* Task statement *
An exact copy of the entries is required, excluding any pictures.

━━━━━ Input for this task ━━━━━

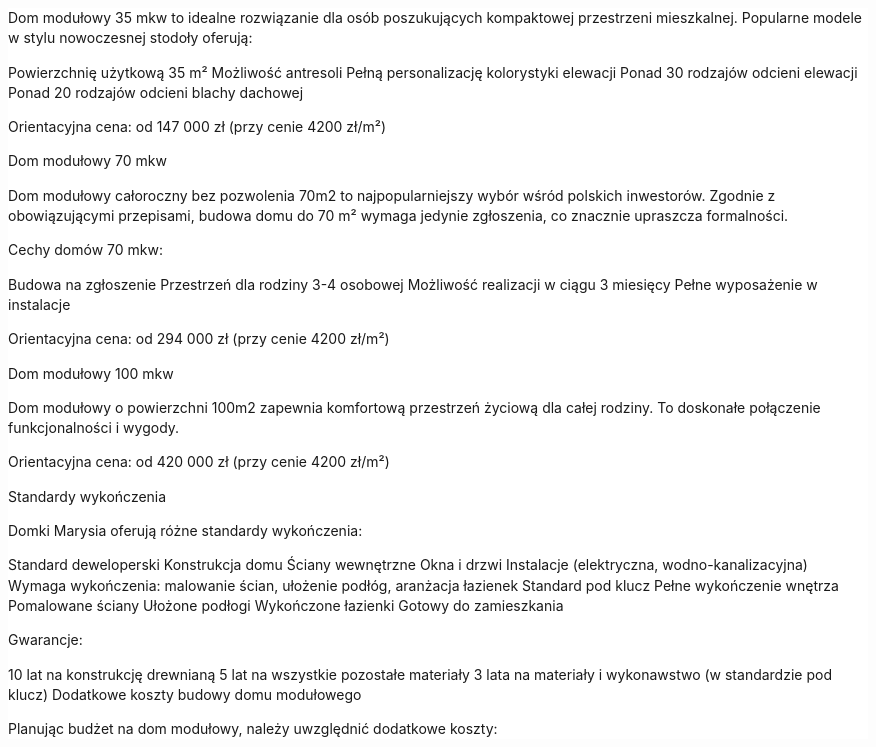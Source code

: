 Dom modułowy 35 mkw to idealne rozwiązanie dla osób poszukujących kompaktowej przestrzeni mieszkalnej. Popularne modele w stylu nowoczesnej stodoły oferują:

Powierzchnię użytkową 35 m²
Możliwość antresoli
Pełną personalizację kolorystyki elewacji
Ponad 30 rodzajów odcieni elewacji
Ponad 20 rodzajów odcieni blachy dachowej

Orientacyjna cena: od 147 000 zł (przy cenie 4200 zł/m²)

Dom modułowy 70 mkw

Dom modułowy całoroczny bez pozwolenia 70m2 to najpopularniejszy wybór wśród polskich inwestorów. Zgodnie z obowiązującymi przepisami, budowa domu do 70 m² wymaga jedynie zgłoszenia, co znacznie upraszcza formalności.

Cechy domów 70 mkw:

Budowa na zgłoszenie
Przestrzeń dla rodziny 3-4 osobowej
Możliwość realizacji w ciągu 3 miesięcy
Pełne wyposażenie w instalacje

Orientacyjna cena: od 294 000 zł (przy cenie 4200 zł/m²)

Dom modułowy 100 mkw

Dom modułowy o powierzchni 100m2 zapewnia komfortową przestrzeń życiową dla całej rodziny. To doskonałe połączenie funkcjonalności i wygody.

Orientacyjna cena: od 420 000 zł (przy cenie 4200 zł/m²)

Standardy wykończenia

Domki Marysia oferują różne standardy wykończenia:

Standard deweloperski
Konstrukcja domu
Ściany wewnętrzne
Okna i drzwi
Instalacje (elektryczna, wodno-kanalizacyjna)
Wymaga wykończenia: malowanie ścian, ułożenie podłóg, aranżacja łazienek
Standard pod klucz
Pełne wykończenie wnętrza
Pomalowane ściany
Ułożone podłogi
Wykończone łazienki
Gotowy do zamieszkania

Gwarancje:

10 lat na konstrukcję drewnianą
5 lat na wszystkie pozostałe materiały
3 lata na materiały i wykonawstwo (w standardzie pod klucz)
Dodatkowe koszty budowy domu modułowego

Planując budżet na dom modułowy, należy uwzględnić dodatkowe koszty:
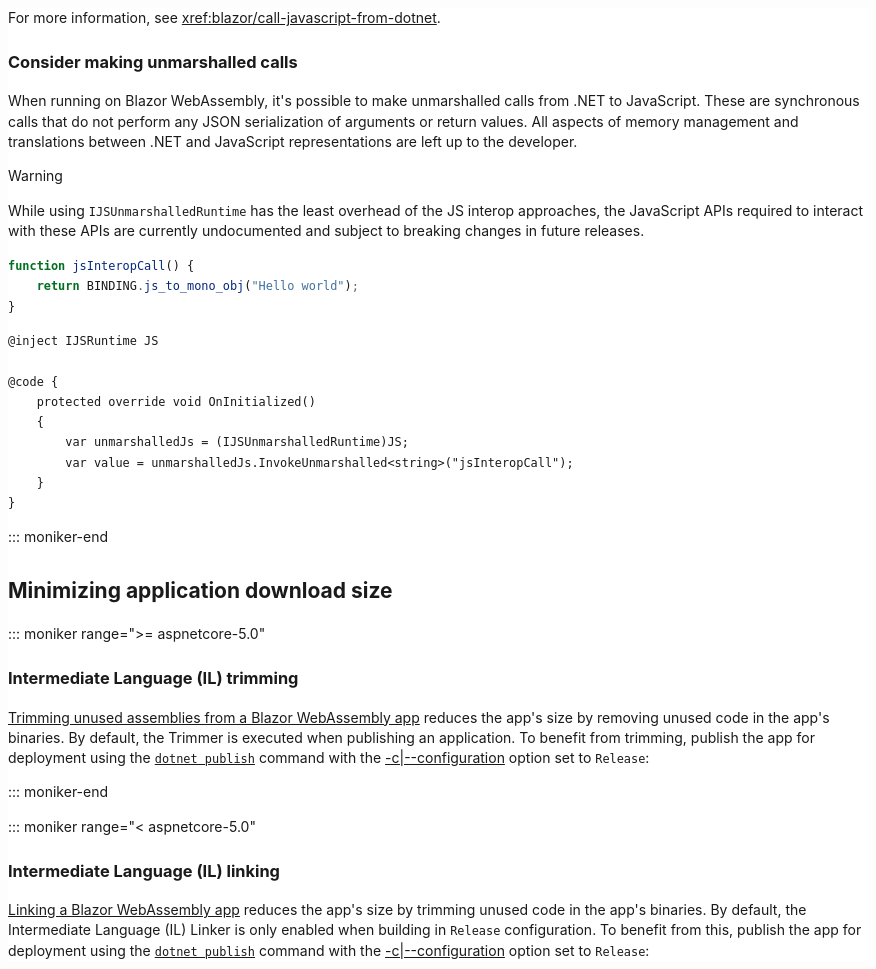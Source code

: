 For more information, see <xref:blazor/call-javascript-from-dotnet>.

### Consider making unmarshalled calls

When running on Blazor WebAssembly, it's possible to make unmarshalled calls from .NET to JavaScript. These are synchronous calls that do not perform any JSON serialization of arguments or return values. All aspects of memory management and translations between .NET and JavaScript representations are left up to the developer.

> [!WARNING]
> While using `IJSUnmarshalledRuntime` has the least overhead of the JS interop approaches, the JavaScript APIs required to interact with these APIs are currently undocumented and subject to breaking changes in future releases.

```javascript
function jsInteropCall() {
    return BINDING.js_to_mono_obj("Hello world");
}
```

```razor
@inject IJSRuntime JS

@code {
    protected override void OnInitialized()
    {
        var unmarshalledJs = (IJSUnmarshalledRuntime)JS;
        var value = unmarshalledJs.InvokeUnmarshalled<string>("jsInteropCall");
    }
}
```

::: moniker-end

## Minimizing application download size

::: moniker range=">= aspnetcore-5.0"

### Intermediate Language (IL) trimming

[Trimming unused assemblies from a Blazor WebAssembly app](xref:blazor/host-and-deploy/configure-trimmer) reduces the app's size by removing unused code in the app's binaries. By default, the Trimmer is executed when publishing an application. To benefit from trimming, publish the app for deployment using the [`dotnet publish`](/dotnet/core/tools/dotnet-publish) command with the [-c|--configuration](/dotnet/core/tools/dotnet-publish#options) option set to `Release`:

::: moniker-end

::: moniker range="< aspnetcore-5.0"

### Intermediate Language (IL) linking

[Linking a Blazor WebAssembly app](xref:blazor/host-and-deploy/configure-linker) reduces the app's size by trimming unused code in the app's binaries. By default, the Intermediate Language (IL) Linker is only enabled when building in `Release` configuration. To benefit from this, publish the app for deployment using the [`dotnet publish`](/dotnet/core/tools/dotnet-publish) command with the [-c|--configuration](/dotnet/core/tools/dotnet-publish#options) option set to `Release`:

━━━━━

* Solution to the exercise *
Source code

: Dom modułowy 35 mkw to idealne rozwiązanie dla osób poszukujących kompaktowej przestrzeni mieszkalnej. Popularne modele w stylu nowoczesnej stodoły oferują:

Powierzchnię użytkową 35 m²
Możliwość antresoli
Pełną personalizację kolorystyki elewacji
Ponad 30 rodzajów odcieni elewacji
Ponad 20 rodzajów odcieni blachy dachowej

Orientacyjna cena: od 147 000 zł (przy cenie 4200 zł/m²)

Dom modułowy 70 mkw

Dom modułowy całoroczny bez pozwolenia 70m2 to najpopularniejszy wybór wśród polskich inwestorów. Zgodnie z obowiązującymi przepisami, budowa domu do 70 m² wymaga jedynie zgłoszenia, co znacznie upraszcza formalności.

Cechy domów 70 mkw:

Budowa na zgłoszenie
Przestrzeń dla rodziny 3-4 osobowej
Możliwość realizacji w ciągu 3 miesięcy
Pełne wyposażenie w instalacje

Orientacyjna cena: od 294 000 zł (przy cenie 4200 zł/m²)

Dom modułowy 100 mkw

Dom modułowy o powierzchni 100m2 zapewnia komfortową przestrzeń życiową dla całej rodziny. To doskonałe połączenie funkcjonalności i wygody.

Orientacyjna cena: od 420 000 zł (przy cenie 4200 zł/m²)

Standardy wykończenia

Domki Marysia oferują różne standardy wykończenia:

Standard deweloperski
Konstrukcja domu
Ściany wewnętrzne
Okna i drzwi
Instalacje (elektryczna, wodno-kanalizacyjna)
Wymaga wykończenia: malowanie ścian, ułożenie podłóg, aranżacja łazienek
Standard pod klucz
Pełne wykończenie wnętrza
Pomalowane ściany
Ułożone podłogi
Wykończone łazienki
Gotowy do zamieszkania

Gwarancje:

10 lat na konstrukcję drewnianą
5 lat na wszystkie pozostałe materiały
3 lata na materiały i wykonawstwo (w standardzie pod klucz)
Dodatkowe koszty budowy domu modułowego

Planując budżet na dom modułowy, należy uwzględnić dodatkowe koszty:
Source code

: For more information, see <xref:blazor/call-javascript-from-dotnet>.

### Consider making unmarshalled calls

When running on Blazor WebAssembly, it's possible to make unmarshalled calls from .NET to JavaScript. These are synchronous calls that do not perform any JSON serialization of arguments or return values. All aspects of memory management and translations between .NET and JavaScript representations are left up to the developer.

> [!WARNING]
> While using `IJSUnmarshalledRuntime` has the least overhead of the JS interop approaches, the JavaScript APIs required to interact with these APIs are currently undocumented and subject to breaking changes in future releases.

```javascript
function jsInteropCall() {
    return BINDING.js_to_mono_obj("Hello world");
}
```

```razor
@inject IJSRuntime JS

@code {
    protected override void OnInitialized()
    {
        var unmarshalledJs = (IJSUnmarshalledRuntime)JS;
        var value = unmarshalledJs.InvokeUnmarshalled<string>("jsInteropCall");
    }
}
```

::: moniker-end

## Minimizing application download size

::: moniker range=">= aspnetcore-5.0"

### Intermediate Language (IL) trimming

[Trimming unused assemblies from a Blazor WebAssembly app](xref:blazor/host-and-deploy/configure-trimmer) reduces the app's size by removing unused code in the app's binaries. By default, the Trimmer is executed when publishing an application. To benefit from trimming, publish the app for deployment using the [`dotnet publish`](/dotnet/core/tools/dotnet-publish) command with the [-c|--configuration](/dotnet/core/tools/dotnet-publish#options) option set to `Release`:

::: moniker-end

::: moniker range="< aspnetcore-5.0"

### Intermediate Language (IL) linking

[Linking a Blazor WebAssembly app](xref:blazor/host-and-deploy/configure-linker) reduces the app's size by trimming unused code in the app's binaries. By default, the Intermediate Language (IL) Linker is only enabled when building in `Release` configuration. To benefit from this, publish the app for deployment using the [`dotnet publish`](/dotnet/core/tools/dotnet-publish) command with the [-c|--configuration](/dotnet/core/tools/dotnet-publish#options) option set to `Release`:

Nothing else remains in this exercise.